### SUPPLIED ENTRIES
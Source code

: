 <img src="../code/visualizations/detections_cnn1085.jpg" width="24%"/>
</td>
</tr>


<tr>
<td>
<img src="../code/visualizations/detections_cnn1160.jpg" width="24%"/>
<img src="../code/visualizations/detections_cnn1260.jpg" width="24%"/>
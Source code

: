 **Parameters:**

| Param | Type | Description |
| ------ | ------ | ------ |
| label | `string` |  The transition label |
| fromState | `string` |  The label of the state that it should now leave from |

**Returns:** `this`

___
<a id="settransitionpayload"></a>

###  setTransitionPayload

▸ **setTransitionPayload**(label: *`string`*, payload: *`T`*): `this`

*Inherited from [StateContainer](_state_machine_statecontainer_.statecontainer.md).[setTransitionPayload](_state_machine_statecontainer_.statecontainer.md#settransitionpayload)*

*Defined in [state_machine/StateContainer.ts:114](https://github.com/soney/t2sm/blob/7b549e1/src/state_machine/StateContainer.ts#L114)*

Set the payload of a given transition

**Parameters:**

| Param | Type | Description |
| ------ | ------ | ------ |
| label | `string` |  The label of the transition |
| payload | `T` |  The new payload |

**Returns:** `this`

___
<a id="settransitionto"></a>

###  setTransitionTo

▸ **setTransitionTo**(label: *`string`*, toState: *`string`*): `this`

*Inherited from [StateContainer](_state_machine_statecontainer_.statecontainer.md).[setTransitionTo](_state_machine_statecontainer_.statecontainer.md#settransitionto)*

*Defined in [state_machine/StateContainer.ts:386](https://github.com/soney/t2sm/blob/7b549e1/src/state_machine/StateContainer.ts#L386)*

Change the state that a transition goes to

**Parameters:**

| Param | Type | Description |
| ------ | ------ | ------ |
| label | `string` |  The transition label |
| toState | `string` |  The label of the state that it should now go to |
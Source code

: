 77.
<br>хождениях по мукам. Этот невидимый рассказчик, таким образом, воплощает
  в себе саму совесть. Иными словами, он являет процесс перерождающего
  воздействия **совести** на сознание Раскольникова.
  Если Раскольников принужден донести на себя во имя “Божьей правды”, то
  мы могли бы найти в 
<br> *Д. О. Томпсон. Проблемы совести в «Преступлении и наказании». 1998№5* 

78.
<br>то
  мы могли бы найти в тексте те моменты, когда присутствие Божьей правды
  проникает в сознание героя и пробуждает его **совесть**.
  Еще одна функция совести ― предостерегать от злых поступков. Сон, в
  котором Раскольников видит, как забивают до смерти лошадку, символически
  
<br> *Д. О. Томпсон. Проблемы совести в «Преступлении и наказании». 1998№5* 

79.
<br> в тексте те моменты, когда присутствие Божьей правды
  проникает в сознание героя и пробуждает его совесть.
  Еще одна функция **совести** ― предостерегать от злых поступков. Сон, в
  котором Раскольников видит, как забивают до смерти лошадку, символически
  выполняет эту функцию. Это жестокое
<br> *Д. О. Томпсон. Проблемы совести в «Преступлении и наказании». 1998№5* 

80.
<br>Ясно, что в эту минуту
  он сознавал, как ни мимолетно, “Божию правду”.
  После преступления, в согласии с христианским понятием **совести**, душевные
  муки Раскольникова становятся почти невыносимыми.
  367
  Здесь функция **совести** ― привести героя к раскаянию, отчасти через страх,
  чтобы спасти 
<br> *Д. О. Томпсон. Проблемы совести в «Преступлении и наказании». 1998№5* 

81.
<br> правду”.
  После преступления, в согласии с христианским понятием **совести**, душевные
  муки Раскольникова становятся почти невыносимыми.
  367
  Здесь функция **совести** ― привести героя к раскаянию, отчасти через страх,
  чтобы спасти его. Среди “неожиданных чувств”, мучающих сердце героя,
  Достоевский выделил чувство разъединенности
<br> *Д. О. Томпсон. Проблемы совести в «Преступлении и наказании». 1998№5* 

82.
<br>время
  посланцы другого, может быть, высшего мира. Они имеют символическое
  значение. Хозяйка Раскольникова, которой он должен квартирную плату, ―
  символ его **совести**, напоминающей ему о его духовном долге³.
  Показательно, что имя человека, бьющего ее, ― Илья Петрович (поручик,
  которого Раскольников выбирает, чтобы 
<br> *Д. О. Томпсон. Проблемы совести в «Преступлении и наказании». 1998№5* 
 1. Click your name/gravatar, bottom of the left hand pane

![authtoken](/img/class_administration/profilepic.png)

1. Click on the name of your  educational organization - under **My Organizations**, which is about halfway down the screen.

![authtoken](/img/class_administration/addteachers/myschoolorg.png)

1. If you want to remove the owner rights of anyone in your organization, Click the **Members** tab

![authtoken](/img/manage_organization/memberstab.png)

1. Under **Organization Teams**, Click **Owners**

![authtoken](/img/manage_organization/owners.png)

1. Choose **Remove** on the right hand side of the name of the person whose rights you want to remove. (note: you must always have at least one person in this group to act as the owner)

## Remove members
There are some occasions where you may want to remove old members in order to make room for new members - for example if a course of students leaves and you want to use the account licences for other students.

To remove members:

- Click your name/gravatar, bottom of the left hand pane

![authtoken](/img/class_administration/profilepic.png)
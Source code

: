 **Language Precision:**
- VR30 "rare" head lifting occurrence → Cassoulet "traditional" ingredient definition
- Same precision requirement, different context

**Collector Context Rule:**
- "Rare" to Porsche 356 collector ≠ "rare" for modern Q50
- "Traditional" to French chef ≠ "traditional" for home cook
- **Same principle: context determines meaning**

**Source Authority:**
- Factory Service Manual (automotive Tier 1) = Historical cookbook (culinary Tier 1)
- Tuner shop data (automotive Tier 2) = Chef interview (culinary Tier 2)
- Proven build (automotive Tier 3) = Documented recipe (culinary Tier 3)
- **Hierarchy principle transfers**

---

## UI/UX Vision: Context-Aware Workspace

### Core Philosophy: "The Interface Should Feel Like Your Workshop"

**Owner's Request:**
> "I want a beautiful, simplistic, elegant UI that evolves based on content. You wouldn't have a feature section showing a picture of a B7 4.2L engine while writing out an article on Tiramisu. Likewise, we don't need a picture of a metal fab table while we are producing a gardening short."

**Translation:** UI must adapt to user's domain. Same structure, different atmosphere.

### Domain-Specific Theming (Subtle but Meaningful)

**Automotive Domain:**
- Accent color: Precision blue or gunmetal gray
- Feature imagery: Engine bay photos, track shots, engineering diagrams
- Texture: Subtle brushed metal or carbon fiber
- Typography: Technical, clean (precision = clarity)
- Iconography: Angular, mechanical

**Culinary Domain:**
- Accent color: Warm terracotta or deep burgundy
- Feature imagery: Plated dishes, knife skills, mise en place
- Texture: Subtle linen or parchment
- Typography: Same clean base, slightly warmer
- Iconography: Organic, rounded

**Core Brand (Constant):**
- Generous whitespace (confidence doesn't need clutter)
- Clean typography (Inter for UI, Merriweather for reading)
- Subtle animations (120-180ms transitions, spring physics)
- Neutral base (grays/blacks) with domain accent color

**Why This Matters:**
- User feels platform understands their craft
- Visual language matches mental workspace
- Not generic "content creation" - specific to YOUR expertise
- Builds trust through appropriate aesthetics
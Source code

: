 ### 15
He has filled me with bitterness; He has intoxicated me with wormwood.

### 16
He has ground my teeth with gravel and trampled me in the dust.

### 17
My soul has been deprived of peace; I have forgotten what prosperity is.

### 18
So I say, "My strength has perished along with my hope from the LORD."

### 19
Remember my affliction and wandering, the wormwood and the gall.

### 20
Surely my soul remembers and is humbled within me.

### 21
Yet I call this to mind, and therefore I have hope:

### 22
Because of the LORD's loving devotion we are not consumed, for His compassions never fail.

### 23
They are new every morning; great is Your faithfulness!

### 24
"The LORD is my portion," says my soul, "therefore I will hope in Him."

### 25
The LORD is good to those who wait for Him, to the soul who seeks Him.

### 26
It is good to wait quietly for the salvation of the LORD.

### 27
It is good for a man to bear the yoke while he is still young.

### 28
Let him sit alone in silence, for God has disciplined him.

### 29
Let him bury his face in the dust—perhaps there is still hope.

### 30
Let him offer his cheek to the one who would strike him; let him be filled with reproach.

### WORK INSTRUCTION
Copy all lines above where "bottom" is present.

### EXPECTED ANSWER
 1. Click your name/gravatar, bottom of the left hand pane
- Click your name/gravatar, bottom of the left hand pane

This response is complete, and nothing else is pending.